**EXERCISE**
Please copy the lines below, exactly as they are, from the one with "This is a repo" through the one with "using Microsoft.AspNetCore.Http;", and leave out the pictures.

▽

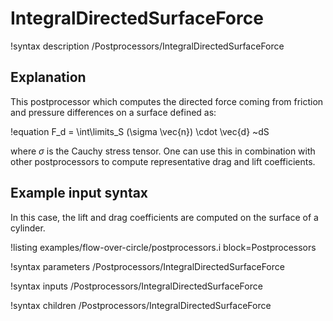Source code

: # IntegralDirectedSurfaceForce

!syntax description /Postprocessors/IntegralDirectedSurfaceForce

## Explanation

This postprocessor which computes the directed force coming from friction and pressure
differences on a surface defined as:

!equation
F_d = \int\limits_S (\sigma \vec{n}) \cdot \vec{d} ~dS

where $\sigma$ is the Cauchy stress tensor. One can use this in combination with other postprocessors
to compute representative drag and lift coefficients.

## Example input syntax

In this case, the lift and drag coefficients are computed on the surface of a cylinder.

!listing examples/flow-over-circle/postprocessors.i block=Postprocessors

!syntax parameters /Postprocessors/IntegralDirectedSurfaceForce

!syntax inputs /Postprocessors/IntegralDirectedSurfaceForce

!syntax children /Postprocessors/IntegralDirectedSurfaceForce
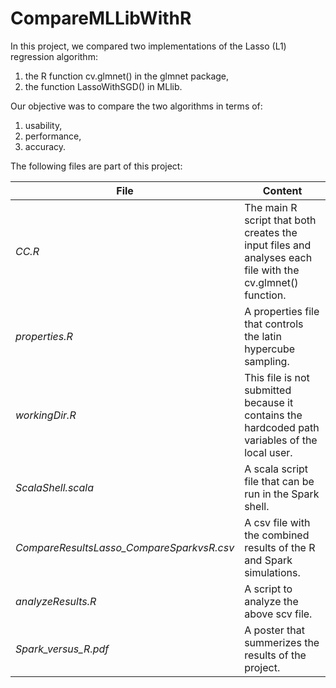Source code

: # CompareMLLibWithR
In this project, we compared two implementations of the Lasso (L1) regression algorithm:
1) the R function cv.glmnet() in the glmnet package, 
2) the function LassoWithSGD() in MLlib. 

Our objective was to compare the two algorithms in terms of:
1) usability,
2) performance,
3) accuracy.

The following files are part of this project:

File | Content
------------ | -------------
*CC.R*|The main R script that both creates the input files and analyses each file with the cv.glmnet() function.
*properties.R*|A properties file that controls the latin hypercube sampling. 
*workingDir.R*|This file is not submitted because it contains the hardcoded path variables of the local user.
*ScalaShell.scala*|A scala script file that can be run in the Spark shell.
*CompareResultsLasso_CompareSparkvsR.csv*|A csv file with the combined results of the R and Spark simulations.                  
*analyzeResults.R*|A script to analyze the above scv file.
*Spark_versus_R.pdf*|A poster that summerizes the results of the project.
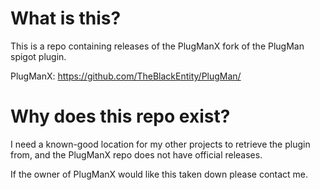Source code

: # What is this?

This is a repo containing releases of the PlugManX fork of the PlugMan spigot plugin.

PlugManX: https://github.com/TheBlackEntity/PlugMan/

# Why does this repo exist?

I need a known-good location for my other projects to retrieve the plugin from, and the PlugManX repo does not have official releases.


If the owner of PlugManX would like this taken down please contact me.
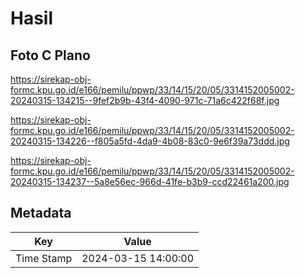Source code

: # Hasil

## Foto C Plano

https://sirekap-obj-formc.kpu.go.id/e166/pemilu/ppwp/33/14/15/20/05/3314152005002-20240315-134215--9fef2b9b-43f4-4090-971c-71a6c422f68f.jpg

https://sirekap-obj-formc.kpu.go.id/e166/pemilu/ppwp/33/14/15/20/05/3314152005002-20240315-134226--f805a5fd-4da9-4b08-83c0-9e6f39a73ddd.jpg

https://sirekap-obj-formc.kpu.go.id/e166/pemilu/ppwp/33/14/15/20/05/3314152005002-20240315-134237--5a8e56ec-966d-41fe-b3b9-ccd22461a200.jpg


## Metadata

| Key        | Value               |
| ---------- | ------------------- |
| Time Stamp | 2024-03-15 14:00:00 |



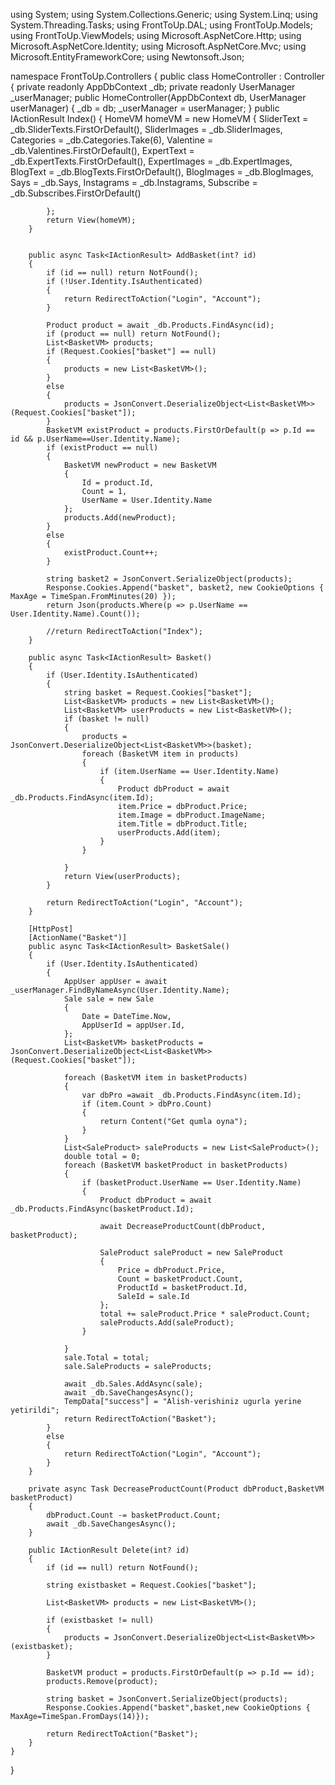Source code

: using System;
using System.Collections.Generic;
using System.Linq;
using System.Threading.Tasks;
using FrontToUp.DAL;
using FrontToUp.Models;
using FrontToUp.ViewModels;
using Microsoft.AspNetCore.Http;
using Microsoft.AspNetCore.Identity;
using Microsoft.AspNetCore.Mvc;
using Microsoft.EntityFrameworkCore;
using Newtonsoft.Json;

namespace FrontToUp.Controllers
{
    public class HomeController : Controller
    {
        private readonly AppDbContext _db;
        private readonly UserManager<AppUser> _userManager;
        public HomeController(AppDbContext db, UserManager<AppUser> userManager)
        {
            _db = db;
            _userManager = userManager;
        }
        public IActionResult Index()
        {
            HomeVM homeVM = new HomeVM
            {
                SliderText = _db.SliderTexts.FirstOrDefault(),
                SliderImages = _db.SliderImages,
                Categories = _db.Categories.Take(6),
                Valentine = _db.Valentines.FirstOrDefault(),
                ExpertText = _db.ExpertTexts.FirstOrDefault(),
                ExpertImages = _db.ExpertImages,
                BlogText = _db.BlogTexts.FirstOrDefault(),
                BlogImages = _db.BlogImages,
                Says = _db.Says,
                Instagrams = _db.Instagrams,
                Subscribe = _db.Subscribes.FirstOrDefault()
                
            };
            return View(homeVM);
        }


        public async Task<IActionResult> AddBasket(int? id)
        {
            if (id == null) return NotFound();
            if (!User.Identity.IsAuthenticated)
            {
                return RedirectToAction("Login", "Account");
            }

            Product product = await _db.Products.FindAsync(id);
            if (product == null) return NotFound();
            List<BasketVM> products;
            if (Request.Cookies["basket"] == null)
            {
                products = new List<BasketVM>();
            }
            else
            {
                products = JsonConvert.DeserializeObject<List<BasketVM>>(Request.Cookies["basket"]);
            }
            BasketVM existProduct = products.FirstOrDefault(p => p.Id == id && p.UserName==User.Identity.Name);
            if (existProduct == null)
            {
                BasketVM newProduct = new BasketVM
                {
                    Id = product.Id,
                    Count = 1,
                    UserName = User.Identity.Name
                };
                products.Add(newProduct);
            }
            else
            {
                existProduct.Count++;
            }

            string basket2 = JsonConvert.SerializeObject(products);
            Response.Cookies.Append("basket", basket2, new CookieOptions { MaxAge = TimeSpan.FromMinutes(20) });
            return Json(products.Where(p => p.UserName == User.Identity.Name).Count());
            
            //return RedirectToAction("Index");
        }

        public async Task<IActionResult> Basket()
        {
            if (User.Identity.IsAuthenticated)
            {
                string basket = Request.Cookies["basket"];
                List<BasketVM> products = new List<BasketVM>();
                List<BasketVM> userProducts = new List<BasketVM>();
                if (basket != null)
                {
                    products = JsonConvert.DeserializeObject<List<BasketVM>>(basket);
                    foreach (BasketVM item in products)
                    {
                        if (item.UserName == User.Identity.Name)
                        {
                            Product dbProduct = await _db.Products.FindAsync(item.Id);
                            item.Price = dbProduct.Price;
                            item.Image = dbProduct.ImageName;
                            item.Title = dbProduct.Title;
                            userProducts.Add(item);
                        }
                    }
                    
                }
                return View(userProducts);
            }
                
            return RedirectToAction("Login", "Account");
        }

        [HttpPost]
        [ActionName("Basket")]
        public async Task<IActionResult> BasketSale()
        {
            if (User.Identity.IsAuthenticated)
            {
                AppUser appUser = await _userManager.FindByNameAsync(User.Identity.Name);
                Sale sale = new Sale
                {
                    Date = DateTime.Now,
                    AppUserId = appUser.Id,
                };
                List<BasketVM> basketProducts = JsonConvert.DeserializeObject<List<BasketVM>>(Request.Cookies["basket"]);
                
                foreach (BasketVM item in basketProducts)
                {
                    var dbPro =await _db.Products.FindAsync(item.Id);
                    if (item.Count > dbPro.Count)
                    {
                        return Content("Get qumla oyna");
                    }
                }
                List<SaleProduct> saleProducts = new List<SaleProduct>();
                double total = 0;
                foreach (BasketVM basketProduct in basketProducts)
                {
                    if (basketProduct.UserName == User.Identity.Name)
                    {
                        Product dbProduct = await _db.Products.FindAsync(basketProduct.Id);

                        await DecreaseProductCount(dbProduct, basketProduct);

                        SaleProduct saleProduct = new SaleProduct
                        {
                            Price = dbProduct.Price,
                            Count = basketProduct.Count,
                            ProductId = basketProduct.Id,
                            SaleId = sale.Id
                        };
                        total += saleProduct.Price * saleProduct.Count;
                        saleProducts.Add(saleProduct);
                    }
                    
                }
                sale.Total = total;
                sale.SaleProducts = saleProducts;

                await _db.Sales.AddAsync(sale);
                await _db.SaveChangesAsync();
                TempData["success"] = "Alish-verishiniz ugurla yerine yetirildi";
                return RedirectToAction("Basket");
            }
            else
            {
                return RedirectToAction("Login", "Account");
            }
        }

        private async Task DecreaseProductCount(Product dbProduct,BasketVM basketProduct)
        {
            dbProduct.Count -= basketProduct.Count;
            await _db.SaveChangesAsync();
        }

        public IActionResult Delete(int? id)
        {
            if (id == null) return NotFound();

            string existbasket = Request.Cookies["basket"];

            List<BasketVM> products = new List<BasketVM>();

            if (existbasket != null)
            {
                products = JsonConvert.DeserializeObject<List<BasketVM>>(existbasket);
            }

            BasketVM product = products.FirstOrDefault(p => p.Id == id);
            products.Remove(product);

            string basket = JsonConvert.SerializeObject(products);
            Response.Cookies.Append("basket",basket,new CookieOptions { MaxAge=TimeSpan.FromDays(14)});

            return RedirectToAction("Basket");
        }
    }
}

△

**ANSWER**
This is a repo containing releases of the PlugManX fork of the PlugMan spigot plugin.

PlugManX: https://github.com/TheBlackEntity/PlugMan/

# Why does this repo exist?

I need a known-good location for my other projects to retrieve the plugin from, and the PlugManX repo does not have official releases.


If the owner of PlugManX would like this taken down please contact me.
Source code

: # Hasil

## Foto C Plano

https://sirekap-obj-formc.kpu.go.id/e166/pemilu/ppwp/33/14/15/20/05/3314152005002-20240315-134215--9fef2b9b-43f4-4090-971c-71a6c422f68f.jpg

https://sirekap-obj-formc.kpu.go.id/e166/pemilu/ppwp/33/14/15/20/05/3314152005002-20240315-134226--f805a5fd-4da9-4b08-83c0-9e6f39a73ddd.jpg

https://sirekap-obj-formc.kpu.go.id/e166/pemilu/ppwp/33/14/15/20/05/3314152005002-20240315-134237--5a8e56ec-966d-41fe-b3b9-ccd22461a200.jpg


## Metadata

| Key        | Value               |
| ---------- | ------------------- |
| Time Stamp | 2024-03-15 14:00:00 |



Source code

: using System;
using System.Collections.Generic;
using System.Linq;
using System.Threading.Tasks;
using FrontToUp.DAL;
using FrontToUp.Models;
using FrontToUp.ViewModels;
using Microsoft.AspNetCore.Http;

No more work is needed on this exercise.